L’azienda tecnologica statunitense Cloudflare, attiva nel settore delle infrastrutture internet, ha lanciato l’ultimo dei suoi strumenti (“Pay per crawl”) pensati ed implementati per impedire l’attività di “scraping” selvaggio e gratuito ai fini dell’addestramento dei modelli di intelligenza artificiale.

Con scraping per AI si intende quell’attività attraverso cui un cosiddetto “crawler”, ovvero un software o un bot appositamente creati, navigano in rete alla ricerca di siti da cui estrarre informazioni e dati utili poi all’addestramento dell’intelligenza artificiale. Si tratta di una pratica comune, controversa e deregolamentata, che pone una seria questione relativa al diritto d’autore.

Tramite l’introduzione di Pay per crawl, Cloudfare offre uno strumento che permette agli utenti, autori o proprietari di siti di ottenere una giusta retribuzione in cambio dell’utilizzo dei propri dati addebitando una tariffa alle aziende che intendono raccoglierli.
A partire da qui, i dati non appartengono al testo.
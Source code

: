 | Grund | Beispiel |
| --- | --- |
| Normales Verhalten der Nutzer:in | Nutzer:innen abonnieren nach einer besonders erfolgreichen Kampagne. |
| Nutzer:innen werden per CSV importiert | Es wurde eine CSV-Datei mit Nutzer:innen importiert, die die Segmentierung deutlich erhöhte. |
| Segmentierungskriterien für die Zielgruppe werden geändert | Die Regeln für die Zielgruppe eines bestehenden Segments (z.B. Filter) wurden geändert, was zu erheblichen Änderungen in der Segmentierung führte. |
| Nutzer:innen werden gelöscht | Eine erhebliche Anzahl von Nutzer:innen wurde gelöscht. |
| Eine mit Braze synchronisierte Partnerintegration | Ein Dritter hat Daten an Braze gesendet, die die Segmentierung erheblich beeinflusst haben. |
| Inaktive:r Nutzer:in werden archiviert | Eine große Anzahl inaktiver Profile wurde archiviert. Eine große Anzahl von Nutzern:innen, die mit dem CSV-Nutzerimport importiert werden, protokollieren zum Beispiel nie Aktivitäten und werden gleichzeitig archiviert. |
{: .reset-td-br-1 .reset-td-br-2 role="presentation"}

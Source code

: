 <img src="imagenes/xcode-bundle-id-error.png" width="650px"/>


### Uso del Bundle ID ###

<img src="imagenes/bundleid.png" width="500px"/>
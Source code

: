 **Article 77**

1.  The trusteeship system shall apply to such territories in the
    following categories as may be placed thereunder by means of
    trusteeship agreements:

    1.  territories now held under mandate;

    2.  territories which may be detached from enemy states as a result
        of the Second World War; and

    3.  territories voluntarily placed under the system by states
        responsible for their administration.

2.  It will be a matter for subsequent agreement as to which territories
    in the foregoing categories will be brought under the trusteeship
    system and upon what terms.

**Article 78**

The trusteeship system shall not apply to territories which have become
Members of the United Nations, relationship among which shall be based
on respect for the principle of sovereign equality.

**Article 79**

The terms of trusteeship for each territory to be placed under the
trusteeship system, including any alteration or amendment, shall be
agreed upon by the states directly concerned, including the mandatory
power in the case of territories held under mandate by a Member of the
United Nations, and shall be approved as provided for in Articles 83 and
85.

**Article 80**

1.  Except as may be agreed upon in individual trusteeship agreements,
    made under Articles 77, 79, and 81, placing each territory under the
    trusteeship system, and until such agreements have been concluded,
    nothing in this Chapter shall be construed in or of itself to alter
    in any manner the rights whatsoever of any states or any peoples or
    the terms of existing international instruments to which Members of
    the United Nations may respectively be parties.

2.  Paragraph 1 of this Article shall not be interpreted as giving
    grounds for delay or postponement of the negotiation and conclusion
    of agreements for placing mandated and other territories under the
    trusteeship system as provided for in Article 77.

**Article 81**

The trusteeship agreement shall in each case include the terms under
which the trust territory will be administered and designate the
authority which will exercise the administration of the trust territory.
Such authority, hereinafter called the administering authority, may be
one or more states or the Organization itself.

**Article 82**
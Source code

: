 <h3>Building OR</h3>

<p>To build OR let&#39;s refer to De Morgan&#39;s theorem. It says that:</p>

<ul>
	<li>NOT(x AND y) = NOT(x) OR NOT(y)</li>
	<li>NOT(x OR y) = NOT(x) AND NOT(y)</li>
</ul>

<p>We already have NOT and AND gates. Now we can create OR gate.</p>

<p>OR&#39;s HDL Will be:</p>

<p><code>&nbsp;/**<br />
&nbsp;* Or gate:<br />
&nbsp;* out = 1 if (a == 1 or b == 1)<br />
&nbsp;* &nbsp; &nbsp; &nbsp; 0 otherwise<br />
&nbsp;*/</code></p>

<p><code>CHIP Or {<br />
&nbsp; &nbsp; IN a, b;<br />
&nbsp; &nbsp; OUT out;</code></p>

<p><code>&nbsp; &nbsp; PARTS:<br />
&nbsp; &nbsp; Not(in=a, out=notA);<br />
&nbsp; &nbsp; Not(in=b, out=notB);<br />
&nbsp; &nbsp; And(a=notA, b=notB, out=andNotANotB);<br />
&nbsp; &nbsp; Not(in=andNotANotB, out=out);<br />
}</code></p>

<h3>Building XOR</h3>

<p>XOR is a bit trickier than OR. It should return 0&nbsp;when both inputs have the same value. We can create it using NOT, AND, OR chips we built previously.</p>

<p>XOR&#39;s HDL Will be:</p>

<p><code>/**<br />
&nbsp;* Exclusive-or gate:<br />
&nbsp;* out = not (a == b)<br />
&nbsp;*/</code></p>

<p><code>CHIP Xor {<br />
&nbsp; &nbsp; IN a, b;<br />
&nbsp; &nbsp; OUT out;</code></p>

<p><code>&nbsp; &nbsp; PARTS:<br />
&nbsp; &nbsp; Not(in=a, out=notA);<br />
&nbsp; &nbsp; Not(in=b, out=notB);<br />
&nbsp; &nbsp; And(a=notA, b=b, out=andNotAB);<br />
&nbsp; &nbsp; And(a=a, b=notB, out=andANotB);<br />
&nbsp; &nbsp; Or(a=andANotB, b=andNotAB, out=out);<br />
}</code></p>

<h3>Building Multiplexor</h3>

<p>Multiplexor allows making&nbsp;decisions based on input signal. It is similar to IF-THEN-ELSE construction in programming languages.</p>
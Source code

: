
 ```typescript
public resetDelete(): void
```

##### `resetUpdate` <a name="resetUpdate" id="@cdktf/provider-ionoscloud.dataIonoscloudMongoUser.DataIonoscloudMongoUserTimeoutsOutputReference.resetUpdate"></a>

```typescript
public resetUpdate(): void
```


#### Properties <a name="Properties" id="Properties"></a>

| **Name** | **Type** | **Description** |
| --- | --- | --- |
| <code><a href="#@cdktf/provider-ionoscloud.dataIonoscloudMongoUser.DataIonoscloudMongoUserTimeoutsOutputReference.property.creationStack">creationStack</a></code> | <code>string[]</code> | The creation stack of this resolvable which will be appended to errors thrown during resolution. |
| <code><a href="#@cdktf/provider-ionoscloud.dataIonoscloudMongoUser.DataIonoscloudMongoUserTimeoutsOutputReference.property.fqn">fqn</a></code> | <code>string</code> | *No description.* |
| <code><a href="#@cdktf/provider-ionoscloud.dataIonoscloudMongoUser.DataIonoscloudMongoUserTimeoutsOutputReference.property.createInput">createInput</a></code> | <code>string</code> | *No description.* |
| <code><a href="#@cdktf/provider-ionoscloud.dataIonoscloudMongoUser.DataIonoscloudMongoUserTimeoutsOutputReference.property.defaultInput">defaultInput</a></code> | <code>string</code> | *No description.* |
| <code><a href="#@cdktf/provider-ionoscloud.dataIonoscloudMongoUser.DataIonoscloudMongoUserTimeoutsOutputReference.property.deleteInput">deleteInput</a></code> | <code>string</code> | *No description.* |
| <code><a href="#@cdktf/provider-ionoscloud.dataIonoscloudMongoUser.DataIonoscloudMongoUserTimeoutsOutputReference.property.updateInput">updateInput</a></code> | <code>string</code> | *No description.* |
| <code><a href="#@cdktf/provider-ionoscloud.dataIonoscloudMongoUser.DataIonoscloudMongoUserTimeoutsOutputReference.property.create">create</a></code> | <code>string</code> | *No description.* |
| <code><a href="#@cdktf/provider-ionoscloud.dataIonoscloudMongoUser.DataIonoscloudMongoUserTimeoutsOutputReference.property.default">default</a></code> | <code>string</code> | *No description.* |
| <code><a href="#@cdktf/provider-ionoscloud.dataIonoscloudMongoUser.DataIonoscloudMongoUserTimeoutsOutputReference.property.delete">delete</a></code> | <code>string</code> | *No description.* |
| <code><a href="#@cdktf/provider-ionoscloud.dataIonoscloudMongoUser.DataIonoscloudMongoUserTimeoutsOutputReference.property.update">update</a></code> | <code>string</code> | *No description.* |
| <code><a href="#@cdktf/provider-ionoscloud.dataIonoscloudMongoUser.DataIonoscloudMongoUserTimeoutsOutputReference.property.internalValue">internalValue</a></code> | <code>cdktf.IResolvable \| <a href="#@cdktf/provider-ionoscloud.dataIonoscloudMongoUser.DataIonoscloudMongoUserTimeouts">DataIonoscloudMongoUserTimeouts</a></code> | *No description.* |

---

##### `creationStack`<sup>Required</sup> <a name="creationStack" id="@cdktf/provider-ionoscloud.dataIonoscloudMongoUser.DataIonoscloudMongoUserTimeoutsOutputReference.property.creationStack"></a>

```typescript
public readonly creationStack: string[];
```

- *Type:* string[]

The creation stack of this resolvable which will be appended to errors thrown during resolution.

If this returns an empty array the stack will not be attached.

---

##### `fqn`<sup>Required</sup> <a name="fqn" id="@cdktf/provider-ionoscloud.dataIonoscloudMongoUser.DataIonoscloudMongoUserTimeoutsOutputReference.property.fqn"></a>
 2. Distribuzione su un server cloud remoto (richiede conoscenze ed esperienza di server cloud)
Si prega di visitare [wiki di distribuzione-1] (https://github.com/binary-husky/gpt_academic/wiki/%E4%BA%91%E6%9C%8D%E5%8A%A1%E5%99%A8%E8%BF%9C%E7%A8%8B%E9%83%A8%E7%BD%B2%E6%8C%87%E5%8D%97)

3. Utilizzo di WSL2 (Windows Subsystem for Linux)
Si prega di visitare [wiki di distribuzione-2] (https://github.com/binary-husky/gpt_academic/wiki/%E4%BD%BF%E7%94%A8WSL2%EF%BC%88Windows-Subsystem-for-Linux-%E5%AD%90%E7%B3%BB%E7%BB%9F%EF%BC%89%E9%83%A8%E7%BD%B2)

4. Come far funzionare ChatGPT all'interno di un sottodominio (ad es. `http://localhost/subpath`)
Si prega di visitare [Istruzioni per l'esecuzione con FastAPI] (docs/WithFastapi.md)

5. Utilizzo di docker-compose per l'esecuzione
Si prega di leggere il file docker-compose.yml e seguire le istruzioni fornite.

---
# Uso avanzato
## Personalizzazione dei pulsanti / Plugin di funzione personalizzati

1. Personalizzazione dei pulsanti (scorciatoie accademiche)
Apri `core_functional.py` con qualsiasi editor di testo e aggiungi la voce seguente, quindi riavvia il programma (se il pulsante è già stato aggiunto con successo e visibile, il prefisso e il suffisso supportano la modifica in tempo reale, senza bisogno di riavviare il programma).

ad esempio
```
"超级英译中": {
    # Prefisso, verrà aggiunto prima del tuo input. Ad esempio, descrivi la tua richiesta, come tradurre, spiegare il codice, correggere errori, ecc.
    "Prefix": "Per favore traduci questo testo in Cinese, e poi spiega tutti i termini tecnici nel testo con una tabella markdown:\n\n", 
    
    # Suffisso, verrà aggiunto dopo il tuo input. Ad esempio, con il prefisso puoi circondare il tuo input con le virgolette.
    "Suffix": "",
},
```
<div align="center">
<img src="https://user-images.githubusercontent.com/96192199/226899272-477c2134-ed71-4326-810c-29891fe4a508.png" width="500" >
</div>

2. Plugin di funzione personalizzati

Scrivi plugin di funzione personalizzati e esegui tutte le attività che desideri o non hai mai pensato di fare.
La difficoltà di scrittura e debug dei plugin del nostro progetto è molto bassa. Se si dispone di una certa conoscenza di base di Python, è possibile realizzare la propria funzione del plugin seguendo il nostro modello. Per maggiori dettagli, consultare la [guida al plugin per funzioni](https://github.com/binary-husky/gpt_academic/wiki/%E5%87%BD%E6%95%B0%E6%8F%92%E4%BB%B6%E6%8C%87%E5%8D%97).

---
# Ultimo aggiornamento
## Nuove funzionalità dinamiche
L’introduzione di un’effettiva pratica di regolamentazione in questo ambito, che trasformerebbe lo scraping in una fonte di ricavo controllata, può costituire un vantaggio per coloro che detengono dei diritti sui propri dati e per tutto il settore dell’editoria. Esso garantirebbe infatti, se non raggirato con altri strumenti, solamente ai crawler autenticati di poter prelevare dati mediante un pagamento permettendo anche ai proprietari dei siti di stabilire un tetto di prezzo al quale intendono vendere i propri dati, rivoluzionando di fatto questa pratica ambigua.